The data:
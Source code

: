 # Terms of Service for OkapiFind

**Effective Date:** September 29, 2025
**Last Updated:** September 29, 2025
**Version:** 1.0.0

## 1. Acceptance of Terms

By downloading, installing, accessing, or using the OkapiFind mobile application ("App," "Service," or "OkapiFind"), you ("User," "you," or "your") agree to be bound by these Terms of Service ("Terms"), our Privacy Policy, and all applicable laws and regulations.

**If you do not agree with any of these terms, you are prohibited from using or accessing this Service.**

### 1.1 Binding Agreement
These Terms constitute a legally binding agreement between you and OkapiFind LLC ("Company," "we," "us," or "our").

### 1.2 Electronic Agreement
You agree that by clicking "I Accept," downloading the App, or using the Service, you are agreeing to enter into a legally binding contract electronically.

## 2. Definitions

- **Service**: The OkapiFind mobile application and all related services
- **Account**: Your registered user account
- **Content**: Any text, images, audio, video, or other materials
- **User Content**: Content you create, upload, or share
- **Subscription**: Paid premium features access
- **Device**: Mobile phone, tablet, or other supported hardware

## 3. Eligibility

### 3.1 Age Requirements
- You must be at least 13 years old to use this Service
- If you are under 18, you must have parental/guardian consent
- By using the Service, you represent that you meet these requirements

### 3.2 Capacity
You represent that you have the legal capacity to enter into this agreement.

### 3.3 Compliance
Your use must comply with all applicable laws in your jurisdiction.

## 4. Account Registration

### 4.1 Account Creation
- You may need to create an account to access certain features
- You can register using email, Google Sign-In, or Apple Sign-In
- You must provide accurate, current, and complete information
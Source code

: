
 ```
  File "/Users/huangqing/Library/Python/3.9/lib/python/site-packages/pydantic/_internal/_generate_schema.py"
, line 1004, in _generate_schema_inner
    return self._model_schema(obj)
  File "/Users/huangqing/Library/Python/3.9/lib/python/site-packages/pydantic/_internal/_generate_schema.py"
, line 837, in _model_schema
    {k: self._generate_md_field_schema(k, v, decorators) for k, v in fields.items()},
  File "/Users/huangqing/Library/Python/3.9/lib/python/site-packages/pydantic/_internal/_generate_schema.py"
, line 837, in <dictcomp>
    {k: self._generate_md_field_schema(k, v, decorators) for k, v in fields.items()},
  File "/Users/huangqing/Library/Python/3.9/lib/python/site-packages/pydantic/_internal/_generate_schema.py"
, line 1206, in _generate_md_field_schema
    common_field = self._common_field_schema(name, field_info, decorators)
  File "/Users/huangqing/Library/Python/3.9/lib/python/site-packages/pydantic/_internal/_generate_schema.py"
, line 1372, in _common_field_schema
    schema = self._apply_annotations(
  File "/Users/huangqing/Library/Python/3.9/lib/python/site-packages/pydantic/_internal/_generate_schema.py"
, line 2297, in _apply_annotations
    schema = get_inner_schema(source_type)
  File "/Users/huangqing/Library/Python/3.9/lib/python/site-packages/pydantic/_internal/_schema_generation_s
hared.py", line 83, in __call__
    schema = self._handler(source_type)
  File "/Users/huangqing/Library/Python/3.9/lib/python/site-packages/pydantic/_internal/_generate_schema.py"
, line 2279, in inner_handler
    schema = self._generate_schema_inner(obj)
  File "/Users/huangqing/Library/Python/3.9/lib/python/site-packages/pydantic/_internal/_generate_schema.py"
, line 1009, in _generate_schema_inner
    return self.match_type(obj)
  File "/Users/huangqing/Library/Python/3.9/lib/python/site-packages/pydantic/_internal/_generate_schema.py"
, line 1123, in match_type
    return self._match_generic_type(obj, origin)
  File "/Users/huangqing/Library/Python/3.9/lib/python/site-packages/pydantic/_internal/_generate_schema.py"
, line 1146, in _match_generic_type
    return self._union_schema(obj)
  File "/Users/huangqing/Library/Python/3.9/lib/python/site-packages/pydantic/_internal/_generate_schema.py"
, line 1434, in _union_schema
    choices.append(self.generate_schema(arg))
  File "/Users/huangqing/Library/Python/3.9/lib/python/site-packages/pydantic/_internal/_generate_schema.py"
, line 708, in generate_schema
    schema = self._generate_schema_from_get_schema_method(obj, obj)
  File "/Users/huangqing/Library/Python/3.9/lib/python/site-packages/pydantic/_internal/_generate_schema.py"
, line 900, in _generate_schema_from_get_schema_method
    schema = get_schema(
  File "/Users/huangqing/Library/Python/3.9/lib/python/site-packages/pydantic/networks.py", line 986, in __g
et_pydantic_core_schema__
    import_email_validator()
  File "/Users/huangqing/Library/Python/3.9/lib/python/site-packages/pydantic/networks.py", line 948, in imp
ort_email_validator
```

Task brief: Only lines with the word "applicable" are wanted; pull each of them from the records.

Written answer:
By downloading, installing, accessing, or using the OkapiFind mobile application ("App," "Service," or "OkapiFind"), you ("User," "you," or "your") agree to be bound by these Terms of Service ("Terms"), our Privacy Policy, and all applicable laws and regulations.
Your use must comply with all applicable laws in your jurisdiction.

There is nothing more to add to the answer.